* PROBLEM TO SOLVE:
Show the lines below where "must" occurs.

== Segment start ==

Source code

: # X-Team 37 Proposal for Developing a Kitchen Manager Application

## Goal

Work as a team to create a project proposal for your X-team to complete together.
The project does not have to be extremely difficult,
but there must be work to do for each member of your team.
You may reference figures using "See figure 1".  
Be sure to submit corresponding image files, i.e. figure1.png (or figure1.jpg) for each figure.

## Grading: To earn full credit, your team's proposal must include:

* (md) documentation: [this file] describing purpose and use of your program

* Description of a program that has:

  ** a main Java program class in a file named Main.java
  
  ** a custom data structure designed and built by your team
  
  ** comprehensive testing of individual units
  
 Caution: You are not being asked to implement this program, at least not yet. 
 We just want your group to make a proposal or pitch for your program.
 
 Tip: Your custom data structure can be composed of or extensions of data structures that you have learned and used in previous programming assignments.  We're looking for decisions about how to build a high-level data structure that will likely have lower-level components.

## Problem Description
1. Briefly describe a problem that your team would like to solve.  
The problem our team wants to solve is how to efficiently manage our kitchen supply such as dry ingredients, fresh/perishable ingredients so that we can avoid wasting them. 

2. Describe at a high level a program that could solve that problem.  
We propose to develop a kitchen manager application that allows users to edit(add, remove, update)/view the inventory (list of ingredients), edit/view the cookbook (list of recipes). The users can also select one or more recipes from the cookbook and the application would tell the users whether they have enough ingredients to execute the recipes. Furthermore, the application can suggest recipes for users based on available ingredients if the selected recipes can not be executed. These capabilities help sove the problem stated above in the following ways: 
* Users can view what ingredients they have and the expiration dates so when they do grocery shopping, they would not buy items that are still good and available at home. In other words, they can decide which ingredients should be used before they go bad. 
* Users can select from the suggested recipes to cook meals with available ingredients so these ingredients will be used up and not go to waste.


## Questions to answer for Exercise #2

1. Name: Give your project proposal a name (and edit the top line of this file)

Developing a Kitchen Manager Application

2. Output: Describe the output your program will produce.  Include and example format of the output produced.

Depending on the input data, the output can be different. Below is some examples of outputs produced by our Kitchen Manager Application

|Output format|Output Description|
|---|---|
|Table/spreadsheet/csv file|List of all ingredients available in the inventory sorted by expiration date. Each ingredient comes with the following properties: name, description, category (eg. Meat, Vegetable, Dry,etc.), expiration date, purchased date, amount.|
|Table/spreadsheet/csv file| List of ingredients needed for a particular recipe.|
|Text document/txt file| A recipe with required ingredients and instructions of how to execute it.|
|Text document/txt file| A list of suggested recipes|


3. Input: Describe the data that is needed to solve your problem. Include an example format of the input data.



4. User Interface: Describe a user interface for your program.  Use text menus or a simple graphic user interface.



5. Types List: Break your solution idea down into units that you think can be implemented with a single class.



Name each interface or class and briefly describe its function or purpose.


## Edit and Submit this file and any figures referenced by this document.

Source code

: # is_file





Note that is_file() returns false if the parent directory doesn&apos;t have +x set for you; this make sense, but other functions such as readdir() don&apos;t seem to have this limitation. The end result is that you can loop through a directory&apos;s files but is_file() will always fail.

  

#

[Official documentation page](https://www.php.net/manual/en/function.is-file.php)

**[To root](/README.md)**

== Segment end ==

* RESPONSE TO THE EXERCISE:
but there must be work to do for each member of your team.
## Grading: To earn full credit, your team's proposal must include:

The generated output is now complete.